Exercise objective>
Give back all of the records, exactly and completely.

Record set>
Start of Block
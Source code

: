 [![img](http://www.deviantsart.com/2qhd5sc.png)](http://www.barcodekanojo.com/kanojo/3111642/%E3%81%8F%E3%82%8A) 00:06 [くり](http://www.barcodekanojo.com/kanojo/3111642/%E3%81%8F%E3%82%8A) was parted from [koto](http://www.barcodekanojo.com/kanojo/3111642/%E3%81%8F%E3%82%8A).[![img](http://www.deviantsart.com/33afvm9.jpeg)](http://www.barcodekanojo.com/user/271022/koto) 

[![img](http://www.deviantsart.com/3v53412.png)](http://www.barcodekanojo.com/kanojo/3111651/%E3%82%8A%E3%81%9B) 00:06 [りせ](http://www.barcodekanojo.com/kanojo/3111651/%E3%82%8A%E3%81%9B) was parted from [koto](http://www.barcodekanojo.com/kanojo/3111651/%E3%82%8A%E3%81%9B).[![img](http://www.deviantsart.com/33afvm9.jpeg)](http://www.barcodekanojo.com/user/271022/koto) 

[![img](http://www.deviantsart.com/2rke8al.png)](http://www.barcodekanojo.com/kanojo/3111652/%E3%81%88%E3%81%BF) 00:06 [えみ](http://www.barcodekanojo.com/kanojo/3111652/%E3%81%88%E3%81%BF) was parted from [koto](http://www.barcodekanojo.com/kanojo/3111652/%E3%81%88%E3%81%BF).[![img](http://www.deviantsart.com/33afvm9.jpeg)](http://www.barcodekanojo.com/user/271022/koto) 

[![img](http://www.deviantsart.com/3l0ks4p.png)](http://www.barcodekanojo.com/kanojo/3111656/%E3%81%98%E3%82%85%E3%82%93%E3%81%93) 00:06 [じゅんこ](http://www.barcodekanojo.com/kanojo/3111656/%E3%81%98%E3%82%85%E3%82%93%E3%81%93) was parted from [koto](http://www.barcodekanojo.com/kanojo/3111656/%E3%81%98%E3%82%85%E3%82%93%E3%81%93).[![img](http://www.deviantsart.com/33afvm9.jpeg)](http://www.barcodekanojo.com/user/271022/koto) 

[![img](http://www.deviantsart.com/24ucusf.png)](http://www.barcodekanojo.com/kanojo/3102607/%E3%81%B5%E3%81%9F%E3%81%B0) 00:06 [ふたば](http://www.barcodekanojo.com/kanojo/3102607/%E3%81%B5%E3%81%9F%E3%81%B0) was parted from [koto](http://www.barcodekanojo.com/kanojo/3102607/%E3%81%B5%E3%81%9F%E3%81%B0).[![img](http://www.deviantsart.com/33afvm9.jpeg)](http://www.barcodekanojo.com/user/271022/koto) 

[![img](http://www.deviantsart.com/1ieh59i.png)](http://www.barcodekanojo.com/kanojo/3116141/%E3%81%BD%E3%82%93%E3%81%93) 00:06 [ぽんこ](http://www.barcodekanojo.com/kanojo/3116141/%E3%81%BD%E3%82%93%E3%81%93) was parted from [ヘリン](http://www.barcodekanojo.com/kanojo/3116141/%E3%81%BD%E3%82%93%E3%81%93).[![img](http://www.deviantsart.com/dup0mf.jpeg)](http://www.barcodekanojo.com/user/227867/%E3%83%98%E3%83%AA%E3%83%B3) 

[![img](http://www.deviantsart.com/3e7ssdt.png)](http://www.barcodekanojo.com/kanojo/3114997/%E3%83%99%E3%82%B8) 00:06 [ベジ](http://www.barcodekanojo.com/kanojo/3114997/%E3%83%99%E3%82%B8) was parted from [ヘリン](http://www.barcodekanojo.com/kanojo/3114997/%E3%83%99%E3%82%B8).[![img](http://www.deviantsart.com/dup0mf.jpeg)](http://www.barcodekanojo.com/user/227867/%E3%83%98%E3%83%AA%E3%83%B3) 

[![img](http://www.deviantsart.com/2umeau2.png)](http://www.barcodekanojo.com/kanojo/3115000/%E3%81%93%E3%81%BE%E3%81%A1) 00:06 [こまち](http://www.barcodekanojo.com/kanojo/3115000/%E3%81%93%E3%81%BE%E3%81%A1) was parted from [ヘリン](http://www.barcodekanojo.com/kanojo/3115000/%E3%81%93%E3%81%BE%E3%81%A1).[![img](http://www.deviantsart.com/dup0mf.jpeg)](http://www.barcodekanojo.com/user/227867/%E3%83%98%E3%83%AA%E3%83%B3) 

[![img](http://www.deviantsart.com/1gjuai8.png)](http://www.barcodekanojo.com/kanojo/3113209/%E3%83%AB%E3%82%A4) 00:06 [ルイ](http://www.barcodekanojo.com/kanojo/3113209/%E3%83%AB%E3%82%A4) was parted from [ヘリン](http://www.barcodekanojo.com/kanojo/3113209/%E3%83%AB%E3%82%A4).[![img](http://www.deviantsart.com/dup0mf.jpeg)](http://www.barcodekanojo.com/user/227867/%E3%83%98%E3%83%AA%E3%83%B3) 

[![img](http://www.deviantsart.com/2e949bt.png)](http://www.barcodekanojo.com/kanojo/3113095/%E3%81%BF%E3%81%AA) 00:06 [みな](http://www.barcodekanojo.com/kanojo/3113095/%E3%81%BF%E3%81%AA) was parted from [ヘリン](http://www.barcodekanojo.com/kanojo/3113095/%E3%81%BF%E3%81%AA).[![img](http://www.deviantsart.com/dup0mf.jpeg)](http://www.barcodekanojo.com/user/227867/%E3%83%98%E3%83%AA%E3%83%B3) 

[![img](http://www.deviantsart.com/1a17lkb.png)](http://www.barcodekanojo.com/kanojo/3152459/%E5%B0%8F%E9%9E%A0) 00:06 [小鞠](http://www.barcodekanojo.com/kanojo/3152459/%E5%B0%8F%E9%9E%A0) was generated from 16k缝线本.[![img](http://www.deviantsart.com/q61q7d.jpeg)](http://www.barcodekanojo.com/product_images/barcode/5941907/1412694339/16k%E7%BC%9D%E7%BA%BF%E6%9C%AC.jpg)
End of Block
Output below>
Source code

: [![img](http://www.deviantsart.com/2qhd5sc.png)](http://www.barcodekanojo.com/kanojo/3111642/%E3%81%8F%E3%82%8A) 00:06 [くり](http://www.barcodekanojo.com/kanojo/3111642/%E3%81%8F%E3%82%8A) was parted from [koto](http://www.barcodekanojo.com/kanojo/3111642/%E3%81%8F%E3%82%8A).[![img](http://www.deviantsart.com/33afvm9.jpeg)](http://www.barcodekanojo.com/user/271022/koto) 

[![img](http://www.deviantsart.com/3v53412.png)](http://www.barcodekanojo.com/kanojo/3111651/%E3%82%8A%E3%81%9B) 00:06 [りせ](http://www.barcodekanojo.com/kanojo/3111651/%E3%82%8A%E3%81%9B) was parted from [koto](http://www.barcodekanojo.com/kanojo/3111651/%E3%82%8A%E3%81%9B).[![img](http://www.deviantsart.com/33afvm9.jpeg)](http://www.barcodekanojo.com/user/271022/koto) 

[![img](http://www.deviantsart.com/2rke8al.png)](http://www.barcodekanojo.com/kanojo/3111652/%E3%81%88%E3%81%BF) 00:06 [えみ](http://www.barcodekanojo.com/kanojo/3111652/%E3%81%88%E3%81%BF) was parted from [koto](http://www.barcodekanojo.com/kanojo/3111652/%E3%81%88%E3%81%BF).[![img](http://www.deviantsart.com/33afvm9.jpeg)](http://www.barcodekanojo.com/user/271022/koto) 

[![img](http://www.deviantsart.com/3l0ks4p.png)](http://www.barcodekanojo.com/kanojo/3111656/%E3%81%98%E3%82%85%E3%82%93%E3%81%93) 00:06 [じゅんこ](http://www.barcodekanojo.com/kanojo/3111656/%E3%81%98%E3%82%85%E3%82%93%E3%81%93) was parted from [koto](http://www.barcodekanojo.com/kanojo/3111656/%E3%81%98%E3%82%85%E3%82%93%E3%81%93).[![img](http://www.deviantsart.com/33afvm9.jpeg)](http://www.barcodekanojo.com/user/271022/koto) 

[![img](http://www.deviantsart.com/24ucusf.png)](http://www.barcodekanojo.com/kanojo/3102607/%E3%81%B5%E3%81%9F%E3%81%B0) 00:06 [ふたば](http://www.barcodekanojo.com/kanojo/3102607/%E3%81%B5%E3%81%9F%E3%81%B0) was parted from [koto](http://www.barcodekanojo.com/kanojo/3102607/%E3%81%B5%E3%81%9F%E3%81%B0).[![img](http://www.deviantsart.com/33afvm9.jpeg)](http://www.barcodekanojo.com/user/271022/koto) 

[![img](http://www.deviantsart.com/1ieh59i.png)](http://www.barcodekanojo.com/kanojo/3116141/%E3%81%BD%E3%82%93%E3%81%93) 00:06 [ぽんこ](http://www.barcodekanojo.com/kanojo/3116141/%E3%81%BD%E3%82%93%E3%81%93) was parted from [ヘリン](http://www.barcodekanojo.com/kanojo/3116141/%E3%81%BD%E3%82%93%E3%81%93).[![img](http://www.deviantsart.com/dup0mf.jpeg)](http://www.barcodekanojo.com/user/227867/%E3%83%98%E3%83%AA%E3%83%B3) 

[![img](http://www.deviantsart.com/3e7ssdt.png)](http://www.barcodekanojo.com/kanojo/3114997/%E3%83%99%E3%82%B8) 00:06 [ベジ](http://www.barcodekanojo.com/kanojo/3114997/%E3%83%99%E3%82%B8) was parted from [ヘリン](http://www.barcodekanojo.com/kanojo/3114997/%E3%83%99%E3%82%B8).[![img](http://www.deviantsart.com/dup0mf.jpeg)](http://www.barcodekanojo.com/user/227867/%E3%83%98%E3%83%AA%E3%83%B3) 

[![img](http://www.deviantsart.com/2umeau2.png)](http://www.barcodekanojo.com/kanojo/3115000/%E3%81%93%E3%81%BE%E3%81%A1) 00:06 [こまち](http://www.barcodekanojo.com/kanojo/3115000/%E3%81%93%E3%81%BE%E3%81%A1) was parted from [ヘリン](http://www.barcodekanojo.com/kanojo/3115000/%E3%81%93%E3%81%BE%E3%81%A1).[![img](http://www.deviantsart.com/dup0mf.jpeg)](http://www.barcodekanojo.com/user/227867/%E3%83%98%E3%83%AA%E3%83%B3) 

[![img](http://www.deviantsart.com/1gjuai8.png)](http://www.barcodekanojo.com/kanojo/3113209/%E3%83%AB%E3%82%A4) 00:06 [ルイ](http://www.barcodekanojo.com/kanojo/3113209/%E3%83%AB%E3%82%A4) was parted from [ヘリン](http://www.barcodekanojo.com/kanojo/3113209/%E3%83%AB%E3%82%A4).[![img](http://www.deviantsart.com/dup0mf.jpeg)](http://www.barcodekanojo.com/user/227867/%E3%83%98%E3%83%AA%E3%83%B3) 

[![img](http://www.deviantsart.com/2e949bt.png)](http://www.barcodekanojo.com/kanojo/3113095/%E3%81%BF%E3%81%AA) 00:06 [みな](http://www.barcodekanojo.com/kanojo/3113095/%E3%81%BF%E3%81%AA) was parted from [ヘリン](http://www.barcodekanojo.com/kanojo/3113095/%E3%81%BF%E3%81%AA).[![img](http://www.deviantsart.com/dup0mf.jpeg)](http://www.barcodekanojo.com/user/227867/%E3%83%98%E3%83%AA%E3%83%B3) 

[![img](http://www.deviantsart.com/1a17lkb.png)](http://www.barcodekanojo.com/kanojo/3152459/%E5%B0%8F%E9%9E%A0) 00:06 [小鞠](http://www.barcodekanojo.com/kanojo/3152459/%E5%B0%8F%E9%9E%A0) was generated from 16k缝线本.[![img](http://www.deviantsart.com/q61q7d.jpeg)](http://www.barcodekanojo.com/product_images/barcode/5941907/1412694339/16k%E7%BC%9D%E7%BA%BF%E6%9C%AC.jpg)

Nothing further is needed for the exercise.